(RECORDS PROVIDED)
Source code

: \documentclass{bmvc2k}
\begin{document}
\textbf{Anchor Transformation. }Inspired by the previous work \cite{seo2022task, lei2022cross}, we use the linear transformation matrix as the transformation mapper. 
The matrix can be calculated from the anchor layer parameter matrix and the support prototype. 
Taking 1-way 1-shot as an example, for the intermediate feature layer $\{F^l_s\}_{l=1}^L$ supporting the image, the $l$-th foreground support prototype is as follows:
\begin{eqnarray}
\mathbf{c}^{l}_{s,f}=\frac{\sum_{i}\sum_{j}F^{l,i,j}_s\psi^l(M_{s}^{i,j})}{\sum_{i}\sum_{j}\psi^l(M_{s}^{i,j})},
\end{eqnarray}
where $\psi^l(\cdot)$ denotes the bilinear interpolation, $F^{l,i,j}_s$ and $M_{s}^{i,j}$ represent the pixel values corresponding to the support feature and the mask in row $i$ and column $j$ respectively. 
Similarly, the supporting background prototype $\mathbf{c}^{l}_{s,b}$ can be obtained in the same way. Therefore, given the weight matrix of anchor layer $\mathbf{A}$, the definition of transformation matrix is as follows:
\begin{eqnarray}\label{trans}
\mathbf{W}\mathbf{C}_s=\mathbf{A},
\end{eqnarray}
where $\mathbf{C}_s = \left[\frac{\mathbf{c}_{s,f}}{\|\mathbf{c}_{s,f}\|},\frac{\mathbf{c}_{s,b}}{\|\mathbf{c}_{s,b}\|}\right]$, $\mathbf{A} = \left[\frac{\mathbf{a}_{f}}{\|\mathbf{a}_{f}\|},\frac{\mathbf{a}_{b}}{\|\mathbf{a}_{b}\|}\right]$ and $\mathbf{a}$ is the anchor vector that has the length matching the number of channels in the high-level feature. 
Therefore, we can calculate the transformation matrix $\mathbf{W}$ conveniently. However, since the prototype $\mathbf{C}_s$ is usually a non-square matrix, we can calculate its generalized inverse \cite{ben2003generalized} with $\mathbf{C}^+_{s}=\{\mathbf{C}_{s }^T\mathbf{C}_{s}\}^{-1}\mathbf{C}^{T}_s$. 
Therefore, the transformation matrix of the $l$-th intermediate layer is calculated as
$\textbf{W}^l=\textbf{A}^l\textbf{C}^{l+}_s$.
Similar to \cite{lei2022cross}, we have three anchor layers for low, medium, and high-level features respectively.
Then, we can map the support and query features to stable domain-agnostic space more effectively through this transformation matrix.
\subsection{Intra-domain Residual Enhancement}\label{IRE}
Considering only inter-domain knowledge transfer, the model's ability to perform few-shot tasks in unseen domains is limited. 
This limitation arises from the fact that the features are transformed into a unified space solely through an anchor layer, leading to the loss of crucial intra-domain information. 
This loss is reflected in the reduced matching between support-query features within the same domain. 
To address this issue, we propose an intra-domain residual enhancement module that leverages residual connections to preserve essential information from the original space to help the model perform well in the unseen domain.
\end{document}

(TASK INSTRUCTIONS) Using the listing above, count the lines that contain the word "high" and state only that number.

(OUTPUT BELOW) 2